In 1916, the brand new and first of its kind organization, the Stevenson Society in Saranac Lake, welcomed Will Low aboard as a most fascinating member. He wasted no time designing the society’s bookplate and today three of his paintings cover wall space in the small room his old friend once called “my study” when Stevenson was paying rent to Andrew Baker in the winter of 1887-88. Two of those paintings hail from that happy, sunny time when “the little band of youths of differing nationalities whom chance threw together in France in the early (eighteen) seventies” were having the time of their lives.

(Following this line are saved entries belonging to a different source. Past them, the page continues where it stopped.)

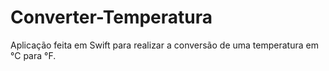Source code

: # Converter-Temperatura
Aplicação feita em Swift para realizar a conversão de uma temperatura em °C para °F.
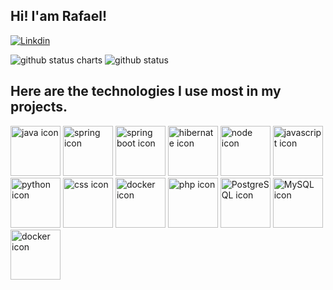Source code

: ## Hi! I'am Rafael!

<link rel="stylesheet" href="https://fonts.googleapis.com/css2?family=Material+Symbols+Outlined:opsz,wght,FILL,GRAD@24,400,0,0&icon_names=mail" />

[![Linkdin](https://img.shields.io/badge/LinkedIn-0077B5?style=for-the-badge&logo=linkedin&logoColor=white)](https://www.linkedin.com/in/rafael-capodeferro/)

<div>
    <img alt="github status charts" src="https://github-readme-stats.vercel.app/api?username=fael890&show_icons=true&theme=radical"/>
    <img alt="github status" src="https://github-readme-stats.vercel.app/api/top-langs/?username=fael890&hide_progress=true&theme=radical"/>
</div>

## Here are the technologies I use most in my projects.

<div>
    <img width=80px alt="java icon" src="https://raw.githubusercontent.com/marwin1991/profile-technology-icons/refs/heads/main/icons/java.png"/>
    <img width=80px alt="spring icon" src="https://raw.githubusercontent.com/marwin1991/profile-technology-icons/refs/heads/main/icons/spring.png"/>
    <img width=80px alt="spring boot icon" src="https://raw.githubusercontent.com/marwin1991/profile-technology-icons/refs/heads/main/icons/spring_boot.png"/>
    <img width=80px alt="hibernate icon" src="https://raw.githubusercontent.com/marwin1991/profile-technology-icons/refs/heads/main/icons/hibernate.png"/>
    <img width=80px alt="node icon" src="https://raw.githubusercontent.com/marwin1991/profile-technology-icons/refs/heads/main/icons/node_js.png"/>
    <img width=80px alt="javascript icon" src="https://raw.githubusercontent.com/marwin1991/profile-technology-icons/refs/heads/main/icons/javascript.png"/>
    <img width=80px alt="python icon" src="https://raw.githubusercontent.com/marwin1991/profile-technology-icons/refs/heads/main/icons/html.png"/>
    <img width=80px alt="css icon" src="https://raw.githubusercontent.com/marwin1991/profile-technology-icons/refs/heads/main/icons/css.png"/>
    <img width=80px alt="docker icon" src="https://raw.githubusercontent.com/marwin1991/profile-technology-icons/refs/heads/main/icons/python.png"/>
    <img width=80px alt="php icon" src="https://raw.githubusercontent.com/marwin1991/profile-technology-icons/refs/heads/main/icons/php.png"/>
    <img width=80px alt="PostgreSQL icon" src="https://raw.githubusercontent.com/marwin1991/profile-technology-icons/refs/heads/main/icons/postgresql.png"/>
    <img width=80px alt="MySQL icon" src="https://raw.githubusercontent.com/marwin1991/profile-technology-icons/refs/heads/main/icons/mysql.png"/>
    <img width=80px alt="docker icon" src="https://raw.githubusercontent.com/marwin1991/profile-technology-icons/refs/heads/main/icons/docker.png"/>
</div>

Will Low served a term as president of the Stevenson Society and he and his artistic wife, Mrs. Mary Fairchild Low, made the journey from their home in Bronxville, N.Y. to Saranac Lake several times to attend the annual meetings held on the museum grounds. Low was a guest speaker for two of those occasions, 1923 and 1931. As a source to study Stevenson he is irresistible and passages from A Chronicle of Friendships and the Stevenson Society annual reports contribute not just a little to this account.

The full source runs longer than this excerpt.